With the relative decline in overseas development assistance, the developing countries were compelled to turn to the international money and capital markets for funds. This development had the effect of putting pressure on the markets as competition for syndicated Euroloans increased. Terms hardened, and for the African countries with their special circumstances, borrowing from the markets became extremely difficult. Africa’s resort to Euroloans rose from $1 billion in 1974 to $5 billion in 1978, but declined thereafter to $3 billion in 1981, compared with $3 billion, $12 billion, and $13 billion for Asia in the same period. For Latin America, the respective figures were $5 billion, $20 billion, and $27 billion.

OPEC has played an increasingly significant role in the provision of aid to developing countries since the mid-1970s.

In absolute terms, OPEC lags behind the traditional aid donors, notably the Development Assistance Committee (DAC) members. Nevertheless, in relative terms, OPEC aid compares favorably with that of DAC countries. As a ratio of GNP, the average OPEC figure of 1.87 percent from 1975 through 1982 is five times as high as the DAC average of 0.36 percent, which is far below the internationally recommended target of 0.70 percent.

As of December 31, 1983, OPEC’s cumulative aid to the developing countries totaled $1.8 billion. Of this, Africa’s share amounted to $810 million, or 45 percent, compared with $803 million, or 44 percent for Asia, and $198 million, or 11 percent for Latin America. Clearly, OPEC has played an important role in filling the resource gaps in developing countries.

Why have the developing African countries not benefited more from the international monetary system? The paucity of the flow of resources from the system to the developing African countries, as highlighted in the preceding subsection, may be ascribed to the operational philosophy of the financial institutions in the system and to the historical and geopolitical setting of the African continent.

The major financial institutions in the present system, the Bretton Woods twins of the International Monetary Fund and the International Bank for Reconstruction and Development, were created when the developing countries in general and the African countries in particular were colonies, with little or no say in the establishment of these arrangements. Despite changes in the international economic structure, particularly since the 1970s, neither the structure nor the operational philosophy of the Bretton Woods system has shown a significant shift to reflect contemporary realities of the situation in the developing countries, in particular with regard to their adjustment and development requirements.

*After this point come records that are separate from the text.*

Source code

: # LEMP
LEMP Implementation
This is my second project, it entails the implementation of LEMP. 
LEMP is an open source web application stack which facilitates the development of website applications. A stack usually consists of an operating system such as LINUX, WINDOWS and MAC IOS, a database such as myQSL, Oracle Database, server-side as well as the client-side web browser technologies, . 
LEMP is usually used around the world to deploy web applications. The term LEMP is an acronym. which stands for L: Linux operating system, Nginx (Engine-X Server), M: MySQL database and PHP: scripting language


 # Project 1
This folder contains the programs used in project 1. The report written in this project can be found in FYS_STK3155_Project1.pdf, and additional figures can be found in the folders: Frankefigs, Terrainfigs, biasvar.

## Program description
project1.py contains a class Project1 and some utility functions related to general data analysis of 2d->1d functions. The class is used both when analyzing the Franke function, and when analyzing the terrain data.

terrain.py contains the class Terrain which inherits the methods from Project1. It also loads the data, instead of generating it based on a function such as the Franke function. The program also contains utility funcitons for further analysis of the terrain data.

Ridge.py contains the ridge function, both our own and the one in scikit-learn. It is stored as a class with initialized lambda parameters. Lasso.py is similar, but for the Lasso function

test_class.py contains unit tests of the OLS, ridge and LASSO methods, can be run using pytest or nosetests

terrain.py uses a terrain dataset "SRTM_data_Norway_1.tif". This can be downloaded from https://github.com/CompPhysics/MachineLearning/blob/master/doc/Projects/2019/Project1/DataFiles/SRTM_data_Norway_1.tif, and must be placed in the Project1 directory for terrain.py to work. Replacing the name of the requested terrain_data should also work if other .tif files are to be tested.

The determinant of the power structure and access to the resources of the Fund is the quota system. The formula on which quotas are based takes little explicit recognition of export instability, structural imbalance, or dependence on imported inputs and therefore tends to underestimate the financial requirements of the African countries for balance of payments assistance. But more important, voting power is weighted by quota, and the amount of resources a member can draw from the Fund is predicated on the size of the member’s quota. Since the African countries as a whole have a relatively small share of total quotas in the Fund, they have been mere onlookers in the system with little or no leverage. These factors partly explain the relatively paltry flow of resources to the region from the Fund.

A serious defect in the flow of resources to the African countries the Fund’s standard conditionality that still puts rigid emphasis on demand contraction and exchange rate devaluation. Lately, there has been a hardening of the Fund’s conditionality, including a proliferation of cross-conditionality with other sources of finance, and a growing practice of tying drawings under the compensatory financing facility to other conditional arrangements. The Fund’s compensatory facility, in any case, supplied only about 4 percent of the finance that would have been required to offset the worsening of developing African countries’ terms of trade in 1980–82.1 Many arrangements have been canceled, a significant number of them in developing Africa, on the grounds that members had failed to meet the Fund’s rigid performance criteria.

The Fund’s conditionality is regarded in Africa as onerous in relation to the magnitude of the loans and, for this reason, members have shied away from using the Fund’s resources, except in dire cases. It is, therefore, not entirely correct to say that countries failed to approach the Fund early; in fact, they have been discouraged by the conditionality that they perceived to be stringent.

But more serious is the fact that the adjustment problems in the developing countries have been aggravated by the policies of the Fund. The thrust of the Fund’s adjustment programs has been to focus more sharply on reducing demand than on stimulating supply. The Fund has treated the balance of payments objective as overriding and has not been sufficiently accommodating to other government objectives in designing stabilization programs. Given the peculiar case of the African countries, restoration of a healthy payments position requires long-term changes in the structure of production and demand. Although the Fund offers some financial support, there is still scope for substantial improvement to reflect the influences of deteriorating terms of trade and other exogenous factors that have worsened the balance of payments situation in most developing countries. Admittedly, over the years, there has been some liberalization of the Fund’s conditionality, including the introduction of the new lending facilities mentioned earlier. Nevertheless, the Fund’s current approach offers only a high-cost solution, as the conventional stand-by arrangements of one-to-three years’ duration are ill suited to address the problem of structural adjustment in developing countries.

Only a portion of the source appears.